Per la Cassazione, se il reclutamento delle pazienti è procacciato scatta il reato ex art. 416 c.p.
di Gioia Fragiotta - Associazione a delinquere per il medico che per circa un biennio ha visitato presso il proprio studio donne nigeriane, reclutate tramite due connazionali, al fine di interrompere la gravidanza.

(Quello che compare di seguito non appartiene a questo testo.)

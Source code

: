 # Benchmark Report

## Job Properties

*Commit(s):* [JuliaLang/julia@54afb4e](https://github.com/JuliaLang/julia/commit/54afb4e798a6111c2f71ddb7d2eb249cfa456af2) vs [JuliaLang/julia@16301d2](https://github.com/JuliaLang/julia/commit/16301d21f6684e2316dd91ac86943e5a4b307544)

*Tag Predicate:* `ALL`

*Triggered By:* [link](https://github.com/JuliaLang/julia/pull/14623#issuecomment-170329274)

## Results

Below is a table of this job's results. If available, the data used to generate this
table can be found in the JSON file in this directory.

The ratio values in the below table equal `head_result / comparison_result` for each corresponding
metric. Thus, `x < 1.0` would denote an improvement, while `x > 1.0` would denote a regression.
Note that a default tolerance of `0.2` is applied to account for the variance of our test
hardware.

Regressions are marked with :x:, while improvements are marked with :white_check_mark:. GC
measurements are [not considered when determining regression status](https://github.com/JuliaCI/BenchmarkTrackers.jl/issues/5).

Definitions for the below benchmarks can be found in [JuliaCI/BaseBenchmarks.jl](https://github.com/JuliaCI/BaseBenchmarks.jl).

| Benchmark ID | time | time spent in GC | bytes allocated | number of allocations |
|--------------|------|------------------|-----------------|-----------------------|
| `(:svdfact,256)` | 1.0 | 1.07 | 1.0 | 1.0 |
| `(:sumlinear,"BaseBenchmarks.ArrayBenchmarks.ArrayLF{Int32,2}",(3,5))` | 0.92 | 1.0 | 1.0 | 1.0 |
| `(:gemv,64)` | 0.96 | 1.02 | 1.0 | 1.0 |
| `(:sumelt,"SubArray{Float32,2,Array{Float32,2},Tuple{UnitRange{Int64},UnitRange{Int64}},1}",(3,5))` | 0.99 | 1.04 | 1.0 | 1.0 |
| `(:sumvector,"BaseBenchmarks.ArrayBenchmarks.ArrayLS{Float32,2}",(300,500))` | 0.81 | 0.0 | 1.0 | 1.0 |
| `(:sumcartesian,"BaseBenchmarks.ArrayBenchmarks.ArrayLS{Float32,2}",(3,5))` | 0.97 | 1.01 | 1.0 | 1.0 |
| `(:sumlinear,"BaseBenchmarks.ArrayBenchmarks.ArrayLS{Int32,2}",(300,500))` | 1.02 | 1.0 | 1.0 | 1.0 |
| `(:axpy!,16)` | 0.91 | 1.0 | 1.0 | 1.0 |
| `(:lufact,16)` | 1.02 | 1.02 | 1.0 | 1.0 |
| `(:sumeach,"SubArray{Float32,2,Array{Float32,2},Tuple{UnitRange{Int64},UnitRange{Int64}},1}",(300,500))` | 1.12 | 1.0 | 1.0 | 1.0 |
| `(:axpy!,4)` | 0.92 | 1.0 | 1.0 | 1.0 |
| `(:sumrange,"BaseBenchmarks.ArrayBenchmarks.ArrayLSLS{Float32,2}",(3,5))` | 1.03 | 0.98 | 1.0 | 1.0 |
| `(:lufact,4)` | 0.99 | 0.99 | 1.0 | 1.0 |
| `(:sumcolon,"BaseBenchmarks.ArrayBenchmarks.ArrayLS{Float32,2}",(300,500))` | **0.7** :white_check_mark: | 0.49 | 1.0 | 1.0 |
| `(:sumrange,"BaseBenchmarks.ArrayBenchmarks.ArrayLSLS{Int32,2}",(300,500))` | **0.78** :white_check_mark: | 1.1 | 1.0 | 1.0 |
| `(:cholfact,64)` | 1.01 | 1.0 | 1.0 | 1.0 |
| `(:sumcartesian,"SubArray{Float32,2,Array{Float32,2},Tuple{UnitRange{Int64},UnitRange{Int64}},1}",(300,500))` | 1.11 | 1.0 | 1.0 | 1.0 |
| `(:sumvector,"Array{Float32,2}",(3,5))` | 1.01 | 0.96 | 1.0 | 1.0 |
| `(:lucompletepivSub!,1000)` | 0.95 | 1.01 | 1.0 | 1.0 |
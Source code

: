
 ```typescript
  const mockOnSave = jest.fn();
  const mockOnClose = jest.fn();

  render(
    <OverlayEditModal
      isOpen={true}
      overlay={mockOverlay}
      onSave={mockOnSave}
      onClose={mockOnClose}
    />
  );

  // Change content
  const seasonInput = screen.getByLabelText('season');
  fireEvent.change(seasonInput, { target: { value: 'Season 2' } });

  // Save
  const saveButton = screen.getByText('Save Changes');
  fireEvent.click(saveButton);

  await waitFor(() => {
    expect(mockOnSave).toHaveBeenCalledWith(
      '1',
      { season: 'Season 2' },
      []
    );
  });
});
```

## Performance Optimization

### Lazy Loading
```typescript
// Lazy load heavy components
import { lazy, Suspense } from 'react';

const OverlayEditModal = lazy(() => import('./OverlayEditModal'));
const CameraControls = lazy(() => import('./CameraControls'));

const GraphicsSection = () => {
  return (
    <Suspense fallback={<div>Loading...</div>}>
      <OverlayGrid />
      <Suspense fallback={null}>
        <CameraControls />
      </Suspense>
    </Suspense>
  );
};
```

Così ha stabilito la Corte di Cassazione con la recentissima sentenza n. 50060/2016, depositata il 24 novembre scorso (e qui sotto allegata), confermando la condanna ex art. 416 commi 1, 2, 3 c.p. a carico del sanitario imputato.

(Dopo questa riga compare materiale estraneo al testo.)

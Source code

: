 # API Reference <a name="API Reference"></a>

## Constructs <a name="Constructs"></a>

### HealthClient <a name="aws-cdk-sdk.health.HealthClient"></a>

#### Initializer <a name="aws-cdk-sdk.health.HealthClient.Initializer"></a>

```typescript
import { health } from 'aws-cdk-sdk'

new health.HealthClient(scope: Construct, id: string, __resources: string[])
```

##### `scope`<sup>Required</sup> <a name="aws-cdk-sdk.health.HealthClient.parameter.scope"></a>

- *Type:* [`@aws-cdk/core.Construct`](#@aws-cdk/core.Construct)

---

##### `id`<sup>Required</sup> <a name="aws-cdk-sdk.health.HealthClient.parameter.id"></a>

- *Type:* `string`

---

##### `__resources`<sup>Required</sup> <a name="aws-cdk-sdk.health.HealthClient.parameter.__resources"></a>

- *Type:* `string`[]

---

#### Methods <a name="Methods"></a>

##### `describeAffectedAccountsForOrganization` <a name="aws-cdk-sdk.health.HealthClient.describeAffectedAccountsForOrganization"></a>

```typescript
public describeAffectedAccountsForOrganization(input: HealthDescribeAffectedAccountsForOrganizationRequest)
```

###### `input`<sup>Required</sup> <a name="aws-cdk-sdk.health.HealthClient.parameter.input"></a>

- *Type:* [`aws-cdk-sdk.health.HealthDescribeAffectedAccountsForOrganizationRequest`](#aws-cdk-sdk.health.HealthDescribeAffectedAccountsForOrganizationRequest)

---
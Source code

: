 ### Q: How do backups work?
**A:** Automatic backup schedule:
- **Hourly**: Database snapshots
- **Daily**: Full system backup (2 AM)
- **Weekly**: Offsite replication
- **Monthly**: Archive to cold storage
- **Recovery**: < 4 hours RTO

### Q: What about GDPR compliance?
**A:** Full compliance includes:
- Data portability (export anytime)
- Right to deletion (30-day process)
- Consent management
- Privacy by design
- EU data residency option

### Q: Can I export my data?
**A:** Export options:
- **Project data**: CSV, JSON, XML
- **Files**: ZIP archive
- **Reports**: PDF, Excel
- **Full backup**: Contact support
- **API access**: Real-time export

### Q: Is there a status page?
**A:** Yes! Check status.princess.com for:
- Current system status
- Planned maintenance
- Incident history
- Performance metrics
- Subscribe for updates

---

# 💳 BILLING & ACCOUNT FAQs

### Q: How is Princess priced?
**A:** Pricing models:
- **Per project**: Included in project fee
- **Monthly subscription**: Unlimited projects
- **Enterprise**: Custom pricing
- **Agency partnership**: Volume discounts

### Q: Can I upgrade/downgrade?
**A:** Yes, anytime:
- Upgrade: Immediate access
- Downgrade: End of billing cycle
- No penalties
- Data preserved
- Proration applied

Il medico aveva proposto ricorso contro l'accusa di aver tentato di procurare l'aborto nella quasi totalità di casi sottopostigli (8 su 9) sostenendo la mancata sussistenza dell'elemento soggettivo del reato associativo vista anche l'inesistenza di un programma criminoso che si evince dall'assoluzione da quasi la totalità dei reati-fine.

Diversa, invece, è l'idea della Suprema Corte la quale ha ritenuto che determinate condotte quali telefonate frequenti e ripetute tra il medico ricorrente e i complici nigeriani coimputati, fossero sufficienti a testimoniare "la stabilità dell'accordo, la sua perduranza e le modalità operative, dirette verso connazionali dei coimputati di nazionalità nigeriana, a dimostrazione della specificità dell'area di provenienza dell'utenza ". A suffragare ulteriormente la tesi della Corte vi è la disponibilità dello studio medico utilizzato dal ricorrente che conferisce carattere strutturale all'accordo con i ricorrenti. Oltretutto, ciò è ulteriormente confermato dal fatto che il medico svolgesse la sua attività solo nei confronti delle donne reclutate dai complici. Si riscontra quindi la "sussistenza dell'elemento psicologico del delitto".

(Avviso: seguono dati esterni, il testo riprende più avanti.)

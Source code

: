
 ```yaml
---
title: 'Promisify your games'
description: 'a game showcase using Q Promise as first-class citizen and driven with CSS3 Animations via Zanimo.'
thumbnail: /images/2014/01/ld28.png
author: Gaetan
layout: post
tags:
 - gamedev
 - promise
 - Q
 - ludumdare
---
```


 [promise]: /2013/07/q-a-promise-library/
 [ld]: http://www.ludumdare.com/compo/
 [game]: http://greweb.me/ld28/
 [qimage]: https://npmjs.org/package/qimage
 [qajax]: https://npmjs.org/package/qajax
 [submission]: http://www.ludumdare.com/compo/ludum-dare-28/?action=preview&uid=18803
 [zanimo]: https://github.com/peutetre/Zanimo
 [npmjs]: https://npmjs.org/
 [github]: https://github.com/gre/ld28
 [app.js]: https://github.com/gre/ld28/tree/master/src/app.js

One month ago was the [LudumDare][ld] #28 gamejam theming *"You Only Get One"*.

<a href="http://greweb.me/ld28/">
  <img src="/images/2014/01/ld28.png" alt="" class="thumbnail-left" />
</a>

In ultimo, sottolineano gli Ermellini, rispetto alla doglianza relativa all'inidoneità (a procurare l'aborto) di una siringa di dimensioni di 5 cm di lunghezza, che il giudice di merito ha condannato il medico, limitatamente all'unico caso accertato dalla polizia a seguito di una irruzione nello studio dello stesso, ossia in presenza di "un riscontro oggettivo in grado di dimostrare, in concreto, che la condotta dell'imputato

avesse superato la soglia degli atti preparatori - e avesse acquisito - i caratteri di univocità ed idoneità richiesti dall'art. 56 c.p.". Negli altri casi, invece, la mancanza di elementi probatori univoci ha portato "all'assoluzione per le imputazioni concernenti i reati-fine". Ad essere incongrua "ed erroneamente calcolata", invece, per i giudici di piazza Cavour che hanno accolto il ricorso solo sullo specifico punto, la pena determinata dalla Corte territoriale poiché ha ignorato le assoluzioni dai reati-fine per i casi non supportati da elementi probatori (8 casi su 9).